Gène situé sur le locus chromosomique Xp21.3, codant r les protéines homeobox liées à aristaless.
The ARX gene provides instructions for producing a protein that regulates the activity of other genes.Le gène ARX fournit des instructions pour produire une protéine qui régule l'activité d'autres gènes. On the basis of this action, the ARX protein is called a transcription factor. Sur la base de cette action, la protéine
ARX est un facteur de transcription. The ARX gene is part of a larger family of homeobox genes, which act during early embryonic development to control the formation of many body structures. Le gène ARX fait partie d'une plus grande famille de gènes de homeobox, qui agissent pendant le développement embryonnaire précoce pour contrôler la formation de nombreuses structures corporelles. Plus précisément, on pense que la protéine ARX est impliquée dans le développement du pancréas, des testicules, du cerveau et des muscles utilisés pour le mouvement (muscles squelettiques).
Dans le cerveau en développement, la protéine ARX est impliquée dans le mouvement (migration) et la communication des cellules nerveuses (neurones). En particulier, cette protéine régule les gènes qui jouent un rôle dans la migration des neurones spécialisés (interneurones) vers leur emplacement approprié.

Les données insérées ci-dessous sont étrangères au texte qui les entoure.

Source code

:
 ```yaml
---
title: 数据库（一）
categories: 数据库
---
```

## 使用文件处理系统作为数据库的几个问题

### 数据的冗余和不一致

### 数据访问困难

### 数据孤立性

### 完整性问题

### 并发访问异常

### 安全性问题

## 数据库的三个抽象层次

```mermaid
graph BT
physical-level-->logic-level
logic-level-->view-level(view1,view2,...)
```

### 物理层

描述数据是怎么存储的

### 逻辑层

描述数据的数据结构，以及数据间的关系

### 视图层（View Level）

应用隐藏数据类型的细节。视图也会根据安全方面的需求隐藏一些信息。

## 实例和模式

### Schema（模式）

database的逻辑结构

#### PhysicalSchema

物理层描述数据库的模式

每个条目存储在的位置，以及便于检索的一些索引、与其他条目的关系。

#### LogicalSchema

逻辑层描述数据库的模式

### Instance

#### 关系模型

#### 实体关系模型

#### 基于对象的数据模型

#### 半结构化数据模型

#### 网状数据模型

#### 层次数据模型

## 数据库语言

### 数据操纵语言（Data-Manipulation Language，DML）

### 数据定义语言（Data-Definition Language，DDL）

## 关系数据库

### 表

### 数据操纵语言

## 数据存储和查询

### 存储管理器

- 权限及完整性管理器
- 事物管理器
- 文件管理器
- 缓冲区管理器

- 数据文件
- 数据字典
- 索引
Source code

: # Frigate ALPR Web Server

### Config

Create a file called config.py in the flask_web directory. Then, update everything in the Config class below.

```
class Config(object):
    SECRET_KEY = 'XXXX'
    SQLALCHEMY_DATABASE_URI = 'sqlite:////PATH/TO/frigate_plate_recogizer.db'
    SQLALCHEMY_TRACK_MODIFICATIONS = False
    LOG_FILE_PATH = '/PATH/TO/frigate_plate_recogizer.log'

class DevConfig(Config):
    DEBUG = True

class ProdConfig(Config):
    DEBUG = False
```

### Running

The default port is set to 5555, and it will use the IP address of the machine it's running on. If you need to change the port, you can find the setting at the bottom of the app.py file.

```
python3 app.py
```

Des mutations du gène ARX ont été identifiées dans un large spectre de désordres neurologiques précoces, incluant ou non des malformations cérébrales, le plus souvent associés à des épilepsies. Ces mutations provoquent une lissencéphalie à prédominance frontale. Elles sont à l’origine du syndrome de Partington, du syndrome de West, de la lissencéphalie avec anomalies génitales liée à l’X et du syndrome de Proud-Levine-Carpenter.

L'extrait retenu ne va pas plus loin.